Snowboarding visionary Jake Burton Carpenter dies at 65
Category: Sports
Via: jasper2529 • 5 years ago • 13 commentsBy: Eddie Pells, Associated Press and Dan D'Ambrosio, Burlington Free Press
Whether you had a gold medal hanging from your neck, were just learning how to stand on a snowboard, or were one of those flustered skiers wondering where all the kids in the baggy pants were coming from, you knew the name “Burton.”
Jake Burton Carpenter, the man who changed the game on the mountain by fulfilling a grand vision of what a snowboard could be, died Wednesday night of complications stemming from a relapse of testicular cancer. He was 65.
In an email sent to the staff at Burton, CEO John Lacy called Burton “our founder, the soul of snowboarding, the one who gave us the sport we love so much.”
For years, Burton’s snowboards were largely snubbed at resorts — its dimensions too untested, its riders too unrefined, its danger all too real — and many wouldn’t allow them to share the slopes with the cultured ski elite in Colorado or California or, heaven forbid, the Swiss Alps.
But those riders were a force of nature. And for all their risk-taking, rule-breaking, sidewinding trips down the mountain, they spent money, too. Throughout the last decade, snowboarders have accounted for more than 25 percent of visitors to mountain resorts in the United States. They have bankrolled a business worth more than $1 billion annually — a big chunk of which is spent on Burton gear.
“People take it for granted now,” said Pat Bridges, a longtime writer for Snowboarding Magazine, who has followed the industry for decades. “They don’t even realize that the name ‘Burton’ isn’t a company. It’s a person. Obviously, it’s the biggest brand in snowboarding. The man himself is even bigger.”
In 1998, and with Carpenter’s tacit blessing, the Olympics got in on the act, in hopes of injecting some youth into an older-skewing program filled with ski jumpers, bobsledders, figure skaters and hockey players.
Full article, video, and photos:
https://www.burlingtonfreepress.com/story/news/local/2019/11/21/jake-burton-carpenter-founder-burton-snowboards-dies-65/4258610002/
Bummer I used to see him at the Burton US open events.
This is my quiver of sticks an Arbor Element, Burton Skelton Key and a Winterstick Swallowtail for backcountry deep pow.
Me riding the rails at Beaver Creek.
Oops I missed an E the middle board is a Burton Skeleton Key.

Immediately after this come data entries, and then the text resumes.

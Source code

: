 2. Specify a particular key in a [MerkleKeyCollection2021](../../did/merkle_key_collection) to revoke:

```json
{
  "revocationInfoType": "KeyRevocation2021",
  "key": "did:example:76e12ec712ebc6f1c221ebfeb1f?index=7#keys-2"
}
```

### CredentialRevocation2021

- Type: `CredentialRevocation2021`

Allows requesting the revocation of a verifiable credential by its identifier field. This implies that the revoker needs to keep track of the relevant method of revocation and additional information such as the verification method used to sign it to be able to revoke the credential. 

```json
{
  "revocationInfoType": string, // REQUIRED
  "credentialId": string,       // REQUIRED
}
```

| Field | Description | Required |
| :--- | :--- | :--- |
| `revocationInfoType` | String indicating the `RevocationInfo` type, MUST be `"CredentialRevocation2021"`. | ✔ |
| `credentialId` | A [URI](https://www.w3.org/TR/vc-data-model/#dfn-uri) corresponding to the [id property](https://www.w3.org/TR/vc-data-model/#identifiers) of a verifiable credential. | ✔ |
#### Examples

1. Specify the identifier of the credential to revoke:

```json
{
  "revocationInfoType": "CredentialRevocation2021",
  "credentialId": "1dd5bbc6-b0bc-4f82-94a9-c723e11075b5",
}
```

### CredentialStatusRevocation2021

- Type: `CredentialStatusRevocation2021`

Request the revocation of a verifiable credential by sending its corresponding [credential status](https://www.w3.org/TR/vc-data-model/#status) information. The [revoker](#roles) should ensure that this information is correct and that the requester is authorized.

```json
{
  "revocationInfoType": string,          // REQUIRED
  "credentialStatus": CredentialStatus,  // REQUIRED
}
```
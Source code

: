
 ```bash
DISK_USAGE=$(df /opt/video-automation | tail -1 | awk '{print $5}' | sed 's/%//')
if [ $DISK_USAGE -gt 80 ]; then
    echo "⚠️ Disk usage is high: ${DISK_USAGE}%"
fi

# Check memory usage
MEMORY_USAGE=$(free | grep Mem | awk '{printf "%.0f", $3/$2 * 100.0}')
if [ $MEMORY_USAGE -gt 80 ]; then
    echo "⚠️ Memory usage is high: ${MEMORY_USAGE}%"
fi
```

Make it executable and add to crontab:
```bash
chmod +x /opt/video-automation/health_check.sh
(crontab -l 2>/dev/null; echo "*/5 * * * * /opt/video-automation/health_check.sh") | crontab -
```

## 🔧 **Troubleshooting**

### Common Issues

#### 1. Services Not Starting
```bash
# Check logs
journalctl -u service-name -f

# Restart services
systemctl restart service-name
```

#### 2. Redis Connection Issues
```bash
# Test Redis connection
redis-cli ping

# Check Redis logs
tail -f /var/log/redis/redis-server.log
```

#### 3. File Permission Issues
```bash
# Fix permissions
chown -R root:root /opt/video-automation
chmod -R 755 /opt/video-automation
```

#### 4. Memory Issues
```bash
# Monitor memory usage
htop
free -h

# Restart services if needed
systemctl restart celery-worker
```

Great photos, Dean ... Thanks for sharing! I'll show them to my kids when they come home for Christmas. They're all avid snowboarders. On one of our vacations in the northeast, we went to the Burton Flagship store in Burlington, VT - they were in 7th heaven!
Never snowboarded but I have nephews that do and they LOVE it.

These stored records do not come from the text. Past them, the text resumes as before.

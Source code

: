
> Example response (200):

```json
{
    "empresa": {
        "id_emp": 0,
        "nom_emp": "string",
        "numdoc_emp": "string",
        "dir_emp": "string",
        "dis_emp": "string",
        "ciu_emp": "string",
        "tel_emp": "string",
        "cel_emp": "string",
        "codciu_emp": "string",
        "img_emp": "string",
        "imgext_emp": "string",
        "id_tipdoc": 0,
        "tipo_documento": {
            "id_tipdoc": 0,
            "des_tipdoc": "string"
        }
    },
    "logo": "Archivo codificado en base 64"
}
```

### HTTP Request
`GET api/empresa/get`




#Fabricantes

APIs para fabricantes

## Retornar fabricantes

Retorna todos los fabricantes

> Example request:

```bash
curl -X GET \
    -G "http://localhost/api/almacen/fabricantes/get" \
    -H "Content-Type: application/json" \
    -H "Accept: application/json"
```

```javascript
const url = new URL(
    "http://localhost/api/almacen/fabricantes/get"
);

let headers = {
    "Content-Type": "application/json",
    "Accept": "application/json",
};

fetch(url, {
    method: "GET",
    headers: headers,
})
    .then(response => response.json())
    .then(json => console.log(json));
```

Sad day for all snowboarders.
Hi, lady in black. I used to ski until my knees gave out, but my kids got hooked on snowboarding and love it like your nephews do.
Knee pain is why I took up snowboarding. I started skiing at age 5 and started snowboarding around 30. I’m 55 now.
I watched the Winter Olympics on TV since I was a youngster but never got up the nerve to try skiing until my early 30s. After a particularly bad fall on ice, I broke my tailbone. The knee issue is a different story. So, I've come full circle and back to watching snowboarding/skiing on TV.
I tried snowboarding once and totally sucked at it just like when I tried water skiing. Snowboarders have suffered a great loss, but the legend will live on.
I can water ski...I don't do winter stuff. My nephew would teach me if I wanted to snowboard.
As hard as I tried, I just could not remain upright on skiis. I fell so many times, my friends gave me the nick name...The Human Waterfall.